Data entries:
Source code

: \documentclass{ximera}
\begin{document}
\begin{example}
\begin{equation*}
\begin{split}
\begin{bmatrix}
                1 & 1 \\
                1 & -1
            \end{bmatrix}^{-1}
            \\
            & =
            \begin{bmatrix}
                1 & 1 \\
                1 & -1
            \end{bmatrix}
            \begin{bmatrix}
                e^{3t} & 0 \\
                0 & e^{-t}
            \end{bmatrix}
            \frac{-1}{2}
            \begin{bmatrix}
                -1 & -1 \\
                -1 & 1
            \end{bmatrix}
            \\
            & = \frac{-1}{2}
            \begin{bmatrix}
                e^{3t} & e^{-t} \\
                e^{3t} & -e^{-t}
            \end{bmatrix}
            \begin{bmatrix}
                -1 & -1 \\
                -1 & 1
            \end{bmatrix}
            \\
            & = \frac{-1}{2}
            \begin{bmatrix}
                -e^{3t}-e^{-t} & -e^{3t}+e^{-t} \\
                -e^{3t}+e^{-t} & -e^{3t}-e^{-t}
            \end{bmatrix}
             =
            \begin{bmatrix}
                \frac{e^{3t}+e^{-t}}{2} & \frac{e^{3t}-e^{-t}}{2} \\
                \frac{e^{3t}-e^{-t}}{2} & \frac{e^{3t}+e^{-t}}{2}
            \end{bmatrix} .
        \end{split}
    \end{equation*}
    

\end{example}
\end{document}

# What you will do:
Each record above is to be written out again exactly.

# Answer to this problem:
Source code

: \documentclass{ximera}
\begin{document}
\begin{example}
\begin{equation*}
\begin{split}
\begin{bmatrix}
                1 & 1 \\
                1 & -1
            \end{bmatrix}^{-1}
            \\
            & =
            \begin{bmatrix}
                1 & 1 \\
                1 & -1
            \end{bmatrix}
            \begin{bmatrix}
                e^{3t} & 0 \\
                0 & e^{-t}
            \end{bmatrix}
            \frac{-1}{2}
            \begin{bmatrix}
                -1 & -1 \\
                -1 & 1
            \end{bmatrix}
            \\
            & = \frac{-1}{2}
            \begin{bmatrix}
                e^{3t} & e^{-t} \\
                e^{3t} & -e^{-t}
            \end{bmatrix}
            \begin{bmatrix}
                -1 & -1 \\
                -1 & 1
            \end{bmatrix}
            \\
            & = \frac{-1}{2}
            \begin{bmatrix}
                -e^{3t}-e^{-t} & -e^{3t}+e^{-t} \\
                -e^{3t}+e^{-t} & -e^{3t}-e^{-t}
            \end{bmatrix}
             =
            \begin{bmatrix}
                \frac{e^{3t}+e^{-t}}{2} & \frac{e^{3t}-e^{-t}}{2} \\
                \frac{e^{3t}-e^{-t}}{2} & \frac{e^{3t}+e^{-t}}{2}
            \end{bmatrix} .
        \end{split}
    \end{equation*}
    

\end{example}
\end{document}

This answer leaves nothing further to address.